Indomethacin is administered orally or rectally. A dose of 50 to 100 mg is followed at 8-hour intervals not to exceed a total 24-hour dose of 200 mg. Serum concentrations usually peak 1 to 2 hours after oral administration, whereas levels after rectal administration peak slightly earlier. Most studies have limited indomethacin use to 24 to 48 hours because of concerns for oligohydramnios, which can develop with these doses. If amnionic fluid is monitored, oligohydramnios can be detected early, and it is reversible with drug discontinuation.

Case-control studies have assessed neonatal effects of exposure to indomethacin given for preterm labor. In a study of neonates born before 30 weeks, Norton and coworkers (1993) identified necrotizing enterocolitis in 30 percent of 37 indomethacin-exposed newborns compared with 8 percent of 37 control newborns. Higher incidences of intraventricular hemorrhage and patent ductus arteriosus were also documented in the indomethacin group. The impact of treatment duration and its timing in relation to delivery were not reported. In contrast, several investigators have challenged the association between indomethacin exposure and necrotizing enterocolitis (Muench, 2001; Parilla, 2000). Finally, Gardner (1996) and Abbasi (2003) and their colleagues found no link between indomethacin use and intraventricular hemorrhage, patent ductus arteriosus, sepsis, necrotizing enterocolitis, or neonatal death.

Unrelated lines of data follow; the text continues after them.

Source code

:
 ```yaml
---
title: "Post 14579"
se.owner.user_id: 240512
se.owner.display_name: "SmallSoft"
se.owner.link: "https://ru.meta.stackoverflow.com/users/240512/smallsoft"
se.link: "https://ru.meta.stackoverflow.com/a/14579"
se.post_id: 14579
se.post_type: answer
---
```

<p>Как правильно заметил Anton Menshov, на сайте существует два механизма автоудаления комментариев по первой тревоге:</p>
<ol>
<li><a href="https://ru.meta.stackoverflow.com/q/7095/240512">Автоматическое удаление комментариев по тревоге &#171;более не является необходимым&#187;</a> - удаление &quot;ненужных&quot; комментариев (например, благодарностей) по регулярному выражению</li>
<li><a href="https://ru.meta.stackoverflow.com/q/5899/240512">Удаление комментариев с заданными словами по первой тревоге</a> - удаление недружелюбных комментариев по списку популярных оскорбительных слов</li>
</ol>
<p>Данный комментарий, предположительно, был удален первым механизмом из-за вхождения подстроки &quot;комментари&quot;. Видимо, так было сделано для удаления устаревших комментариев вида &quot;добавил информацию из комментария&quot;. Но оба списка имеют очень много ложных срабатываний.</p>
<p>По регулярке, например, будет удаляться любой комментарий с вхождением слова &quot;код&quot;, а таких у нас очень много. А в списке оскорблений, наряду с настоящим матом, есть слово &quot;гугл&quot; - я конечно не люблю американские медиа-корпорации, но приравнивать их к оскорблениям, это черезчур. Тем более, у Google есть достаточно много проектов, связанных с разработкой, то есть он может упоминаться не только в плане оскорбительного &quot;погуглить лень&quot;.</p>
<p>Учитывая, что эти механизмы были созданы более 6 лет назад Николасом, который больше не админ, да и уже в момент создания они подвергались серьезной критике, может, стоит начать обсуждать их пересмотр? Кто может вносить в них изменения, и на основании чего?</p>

Schmidt and associates (2001) followed 574 newborns who were randomly assigned to receive either indomethacin or placebo to prevent pulmonary hypertension from patent ductus arteriosus. The infants, who weighed 500 to 1000 g, were followed to a corrected age of 18 months. Those given indomethacin had a significantly reduced incidence of both patent ductus arteriosus and severe intraventricular hemorrhage. Survival without impairment, however, was similar in both groups. Peck and coworkers (2003) reported that indomethacin therapy for 7 or more days before 33 weeks does not increase the risk of neonatal or childhood medical problems. Two metaanalyses of the effects of antenatal indomethacin on neonatal outcomes had conflicting findings (Amin, 2007; Loe, 2005).

Calcium-Channel Blockers

Myometrial activity is directly related to cytoplasmic free calcium, and a reduction in its concentration inhibits contractions (Chap. 21p. 417). Calcium-channel blockers act to inhibit, by various mechanisms, calcium entry through cell membrane channels. Although they were developed to treat hypertension, their ability to arrest preterm labor has been evaluated.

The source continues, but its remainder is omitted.